Emília suspirou e assentiu. Ela sabia como o neto poderia ser irredutível, por isso resolveu não discutir. Ela esperou que ele saísse de casa e chorou um pouco. A idosa estava desesperada, pois sentia que o neto estava cada vez mais se afastando de suas tradições. Ela tinha certeza de que o neto tinha o sangue antigo dos deuses correndo nas veias, e achava que uma oferenda humana ajudaria a despertar a ancestralidade. Os Truelsen faziam belos cultos aos ancestrais, e as oferendas faziam parte. Sendo a matriarca da família, Emília não poderia permitir que um membro tão importante fosse embebido nos preceitos das religiões da civilização europeia.

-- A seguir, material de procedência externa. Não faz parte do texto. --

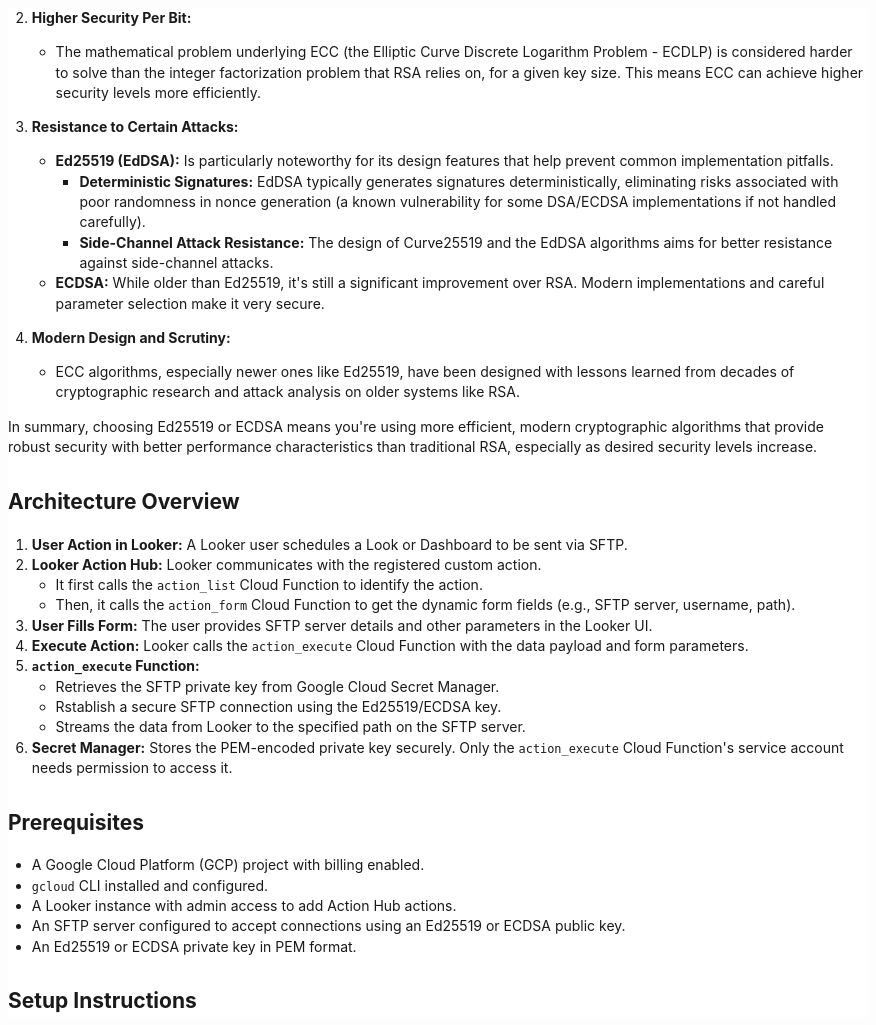 2.  **Higher Security Per Bit:**
    *   The mathematical problem underlying ECC (the Elliptic Curve Discrete Logarithm Problem - ECDLP) is considered harder to solve than the integer factorization problem that RSA relies on, for a given key size. This means ECC can achieve higher security levels more efficiently.

3.  **Resistance to Certain Attacks:**
    *   **Ed25519 (EdDSA):** Is particularly noteworthy for its design features that help prevent common implementation pitfalls.
        *   **Deterministic Signatures:** EdDSA typically generates signatures deterministically, eliminating risks associated with poor randomness in nonce generation (a known vulnerability for some DSA/ECDSA implementations if not handled carefully).
        *   **Side-Channel Attack Resistance:** The design of Curve25519 and the EdDSA algorithms aims for better resistance against side-channel attacks.
    *   **ECDSA:** While older than Ed25519, it's still a significant improvement over RSA. Modern implementations and careful parameter selection make it very secure.

4.  **Modern Design and Scrutiny:**
    *   ECC algorithms, especially newer ones like Ed25519, have been designed with lessons learned from decades of cryptographic research and attack analysis on older systems like RSA.

In summary, choosing Ed25519 or ECDSA means you're using more efficient, modern cryptographic algorithms that provide robust security with better performance characteristics than traditional RSA, especially as desired security levels increase.

## Architecture Overview

1.  **User Action in Looker:** A Looker user schedules a Look or Dashboard to be sent via SFTP.
2.  **Looker Action Hub:** Looker communicates with the registered custom action.
    *   It first calls the `action_list` Cloud Function to identify the action.
    *   Then, it calls the `action_form` Cloud Function to get the dynamic form fields (e.g., SFTP server, username, path).
3.  **User Fills Form:** The user provides SFTP server details and other parameters in the Looker UI.
4.  **Execute Action:** Looker calls the `action_execute` Cloud Function with the data payload and form parameters.
5.  **`action_execute` Function:**
    *   Retrieves the SFTP private key from Google Cloud Secret Manager.
    *   Rstablish a secure SFTP connection using the Ed25519/ECDSA key.
    *   Streams the data from Looker to the specified path on the SFTP server.
6.  **Secret Manager:** Stores the PEM-encoded private key securely. Only the `action_execute` Cloud Function's service account needs permission to access it.

## Prerequisites

*   A Google Cloud Platform (GCP) project with billing enabled.
*   `gcloud` CLI installed and configured.
*   A Looker instance with admin access to add Action Hub actions.
*   An SFTP server configured to accept connections using an Ed25519 or ECDSA public key.
*   An Ed25519 or ECDSA private key in PEM format.

## Setup Instructions
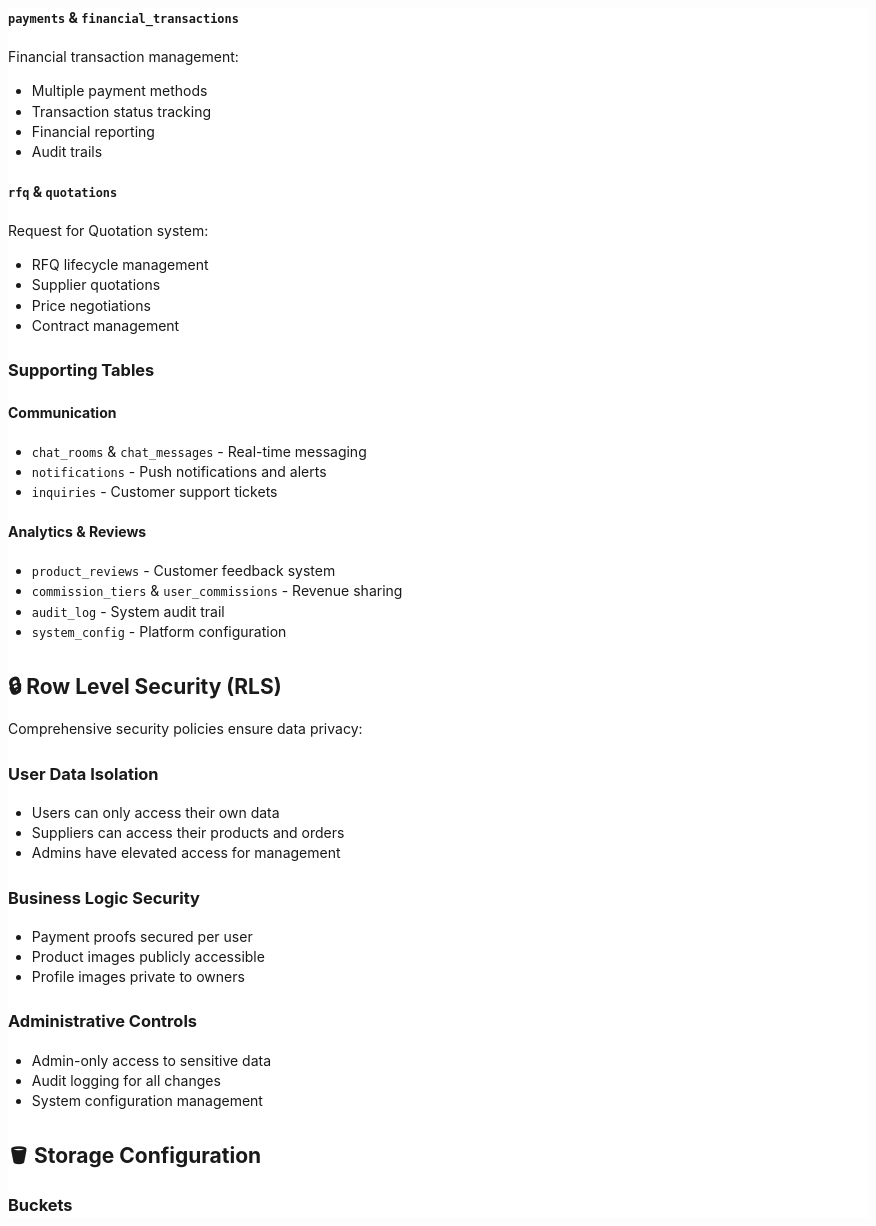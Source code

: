 #### `payments` & `financial_transactions`
Financial transaction management:
- Multiple payment methods
- Transaction status tracking
- Financial reporting
- Audit trails

#### `rfq` & `quotations`
Request for Quotation system:
- RFQ lifecycle management
- Supplier quotations
- Price negotiations
- Contract management

### Supporting Tables

#### Communication
- `chat_rooms` & `chat_messages` - Real-time messaging
- `notifications` - Push notifications and alerts
- `inquiries` - Customer support tickets

#### Analytics & Reviews
- `product_reviews` - Customer feedback system
- `commission_tiers` & `user_commissions` - Revenue sharing
- `audit_log` - System audit trail
- `system_config` - Platform configuration

## 🔒 Row Level Security (RLS)

Comprehensive security policies ensure data privacy:

### User Data Isolation
- Users can only access their own data
- Suppliers can access their products and orders
- Admins have elevated access for management

### Business Logic Security
- Payment proofs secured per user
- Product images publicly accessible
- Profile images private to owners

### Administrative Controls
- Admin-only access to sensitive data
- Audit logging for all changes
- System configuration management

## 🪣 Storage Configuration

### Buckets
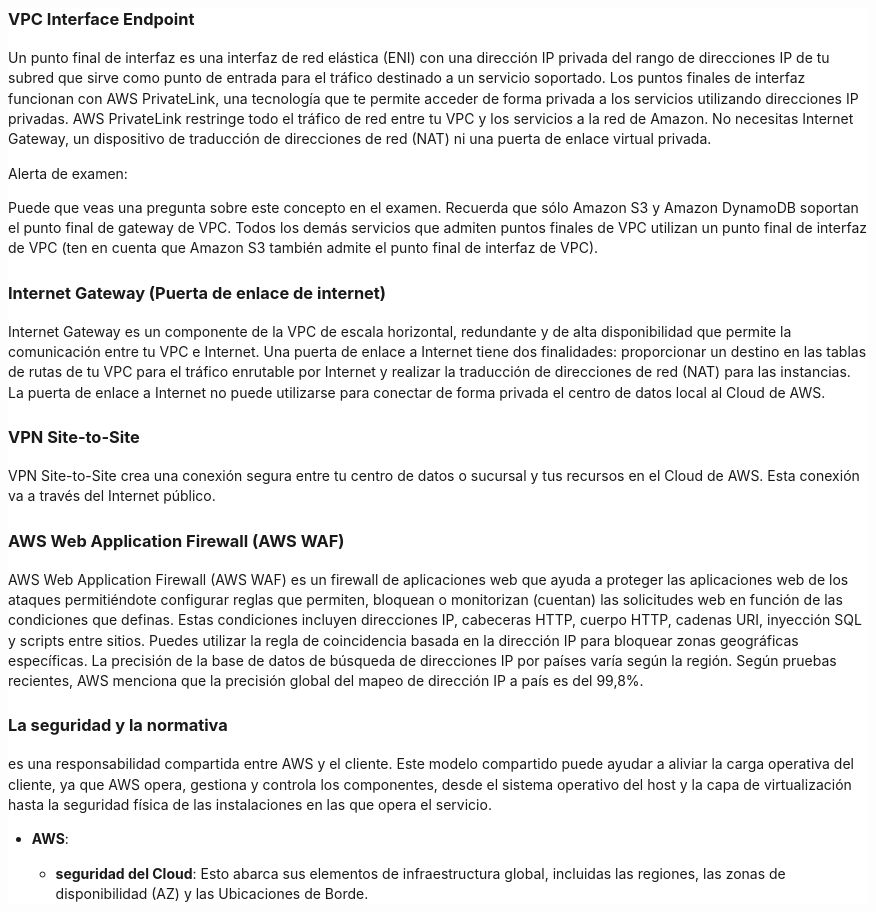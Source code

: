 ### VPC Interface Endpoint

Un punto final de interfaz es una interfaz de red elástica (ENI) con una dirección IP privada del rango de direcciones IP de tu subred que sirve como punto de entrada para el tráfico destinado a un servicio soportado. Los puntos finales de interfaz funcionan con AWS PrivateLink, una tecnología que te permite acceder de forma privada a los servicios utilizando direcciones IP privadas. AWS PrivateLink restringe todo el tráfico de red entre tu VPC y los servicios a la red de Amazon. No necesitas Internet Gateway, un dispositivo de traducción de direcciones de red (NAT) ni una puerta de enlace virtual privada.

Alerta de examen:

Puede que veas una pregunta sobre este concepto en el examen. Recuerda que sólo Amazon S3 y Amazon DynamoDB soportan el punto final de gateway de VPC. Todos los demás servicios que admiten puntos finales de VPC utilizan un punto final de interfaz de VPC (ten en cuenta que Amazon S3 también admite el punto final de interfaz de VPC).

### Internet Gateway (Puerta de enlace de internet)

Internet Gateway es un componente de la VPC de escala horizontal, redundante y de alta disponibilidad que permite la comunicación entre tu VPC e Internet. Una puerta de enlace a Internet tiene dos finalidades: proporcionar un destino en las tablas de rutas de tu VPC para el tráfico enrutable por Internet y realizar la traducción de direcciones de red (NAT) para las instancias. La puerta de enlace a Internet no puede utilizarse para conectar de forma privada el centro de datos local al Cloud de AWS.

### VPN Site-to-Site

VPN Site-to-Site crea una conexión segura entre tu centro de datos o sucursal y tus recursos en el Cloud de AWS. Esta conexión va a través del Internet público.

### AWS Web Application Firewall (AWS WAF)

AWS Web Application Firewall (AWS WAF) es un firewall de aplicaciones web que ayuda a proteger las aplicaciones web de los ataques permitiéndote configurar reglas que permiten, bloquean o monitorizan (cuentan) las solicitudes web en función de las condiciones que definas. Estas condiciones incluyen direcciones IP, cabeceras HTTP, cuerpo HTTP, cadenas URI, inyección SQL y scripts entre sitios. Puedes utilizar la regla de coincidencia basada en la dirección IP para bloquear zonas geográficas específicas. La precisión de la base de datos de búsqueda de direcciones IP por países varía según la región. Según pruebas recientes, AWS menciona que la precisión global del mapeo de dirección IP a país es del 99,8%.

### La seguridad y la normativa

es una responsabilidad compartida entre AWS y el cliente. Este modelo compartido puede ayudar a aliviar la carga operativa del cliente, ya que AWS opera, gestiona y controla los componentes, desde el sistema operativo del host y la capa de virtualización hasta la seguridad física de las instalaciones en las que opera el servicio.

- **AWS**:

  - **seguridad del Cloud**: Esto abarca sus elementos de infraestructura global, incluidas las regiones, las zonas de disponibilidad (AZ) y las Ubicaciones de Borde.

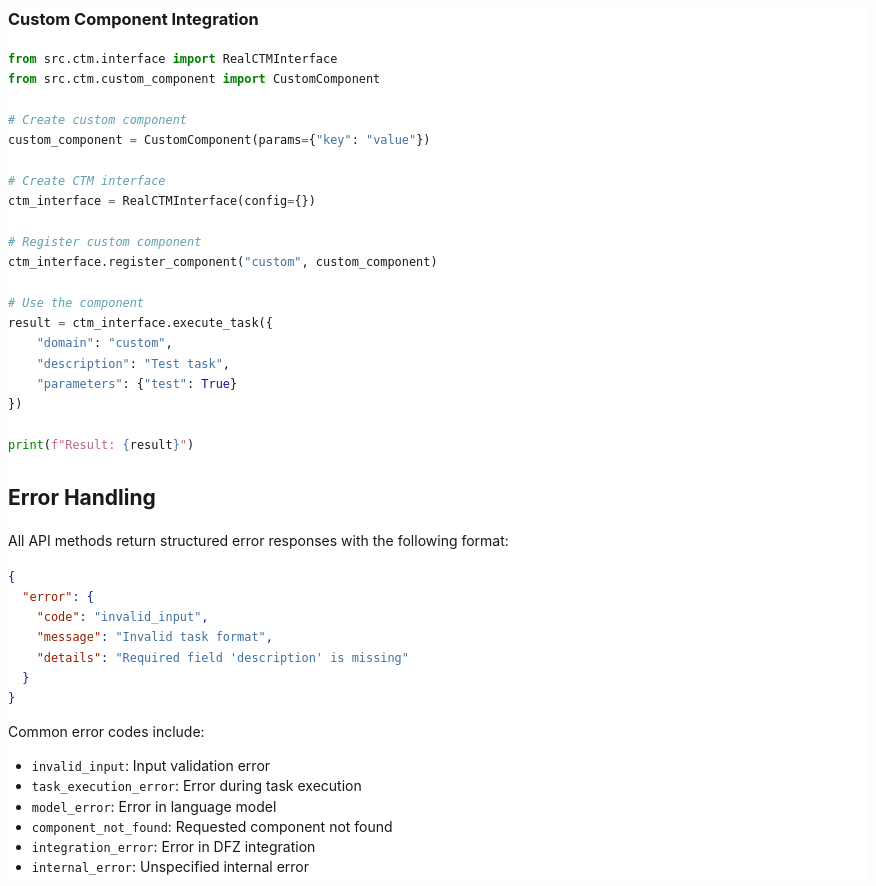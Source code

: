 ### Custom Component Integration

```python
from src.ctm.interface import RealCTMInterface
from src.ctm.custom_component import CustomComponent

# Create custom component
custom_component = CustomComponent(params={"key": "value"})

# Create CTM interface
ctm_interface = RealCTMInterface(config={})

# Register custom component
ctm_interface.register_component("custom", custom_component)

# Use the component
result = ctm_interface.execute_task({
    "domain": "custom",
    "description": "Test task",
    "parameters": {"test": True}
})

print(f"Result: {result}")
```

## Error Handling

All API methods return structured error responses with the following format:

```json
{
  "error": {
    "code": "invalid_input", 
    "message": "Invalid task format", 
    "details": "Required field 'description' is missing"
  }
}
```

Common error codes include:

- `invalid_input`: Input validation error
- `task_execution_error`: Error during task execution
- `model_error`: Error in language model
- `component_not_found`: Requested component not found
- `integration_error`: Error in DFZ integration
- `internal_error`: Unspecified internal error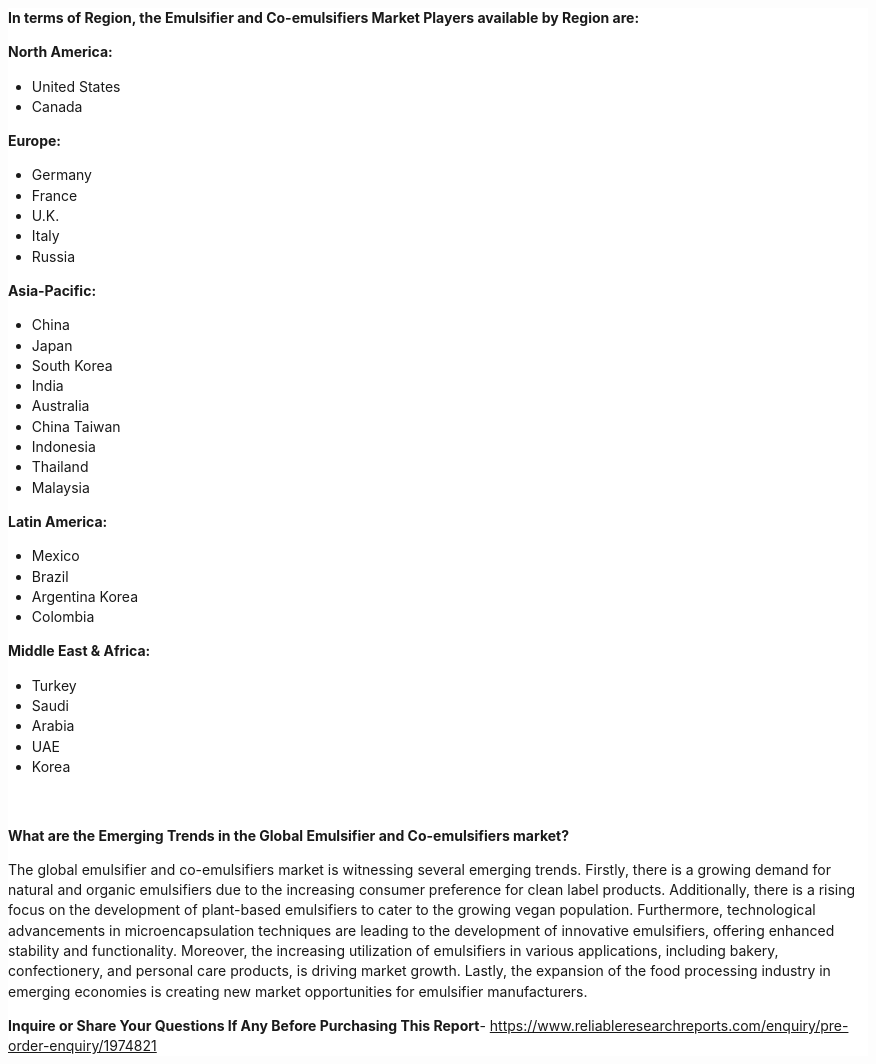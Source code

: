 <p><strong>In terms of Region, the Emulsifier and Co-emulsifiers Market Players available by Region are:</strong></p>
<p>
    <p> <strong> North America: </strong>
        <ul>
            <li>United States</li>
            <li>Canada</li>
        </ul>
        </p> 
    <p> <strong> Europe: </strong>
        <ul>
            <li>Germany</li>
            <li>France</li>
            <li>U.K.</li>
            <li>Italy</li>
            <li>Russia</li>
        </ul>
        </p> 
    <p> <strong> Asia-Pacific: </strong>
        <ul>
            <li>China</li>
            <li>Japan</li>
            <li>South Korea</li>
            <li>India</li>
            <li>Australia</li>
            <li>China Taiwan</li>
            <li>Indonesia</li>
            <li>Thailand</li>
            <li>Malaysia</li>
        </ul>
        </p> 
    <p> <strong> Latin America: </strong>
        <ul>
            <li>Mexico</li>
            <li>Brazil</li>
            <li>Argentina Korea</li>
            <li>Colombia</li>
        </ul>
        </p> 
    <p> <strong> Middle East & Africa: </strong>
        <ul>
            <li>Turkey</li>
            <li>Saudi</li>
            <li>Arabia</li>
            <li>UAE</li>
            <li>Korea</li>
        </ul>
    </p>
    </p>
<p>&nbsp;</p>
<p><strong>What are the Emerging Trends in the Global Emulsifier and Co-emulsifiers market?</strong></p>
<p><p>The global emulsifier and co-emulsifiers market is witnessing several emerging trends. Firstly, there is a growing demand for natural and organic emulsifiers due to the increasing consumer preference for clean label products. Additionally, there is a rising focus on the development of plant-based emulsifiers to cater to the growing vegan population. Furthermore, technological advancements in microencapsulation techniques are leading to the development of innovative emulsifiers, offering enhanced stability and functionality. Moreover, the increasing utilization of emulsifiers in various applications, including bakery, confectionery, and personal care products, is driving market growth. Lastly, the expansion of the food processing industry in emerging economies is creating new market opportunities for emulsifier manufacturers.</p></p>
<p><strong>Inquire or Share Your Questions If Any Before Purchasing This Report</strong>- <a href="https://www.reliableresearchreports.com/enquiry/pre-order-enquiry/1974821">https://www.reliableresearchreports.com/enquiry/pre-order-enquiry/1974821</a></p>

Falke nunca gostou de sacrifício animal e humano durante os rituais, e agradecia a mãe por não levar adiante aquele costume. Aquilo era um segredo que o platinado preferia guardar, pois sabia que os amigos poderiam se afastar dele. Emília secou as lágrimas, organizou a cozinha e começou a preparar a bebida que as oferendas tomavam antes de serem sacrificadas. Ela não iria permitir que ele continuasse burlando as coisas.

Ele havia dado um nome, e ela o faria oferecê-lo a deusa.

Emília Truelsen era uma excelente preparadora de chás, sucos refrescantes e energéticos. Quando escutou o neto falar o nome do melhor amigo como uma possível oferenda, ela estranhou. Dandy Spring costumava frequentar a sua casa com o restante da Pluma, e Emília preparava ótimos energéticos para os corredores se saírem bem nas apostas. 

Todos gostavam muito dela, a viam como uma protetora. Porém, Emília não poderia protegê-los agora, o nome de Dandy foi dado e seria ofertado. Os corredores da Pluma geralmente passavam na casa dela para tomar o energético antes de correr, e uma grande corrida tinha como a atração principal: Dandy Spring.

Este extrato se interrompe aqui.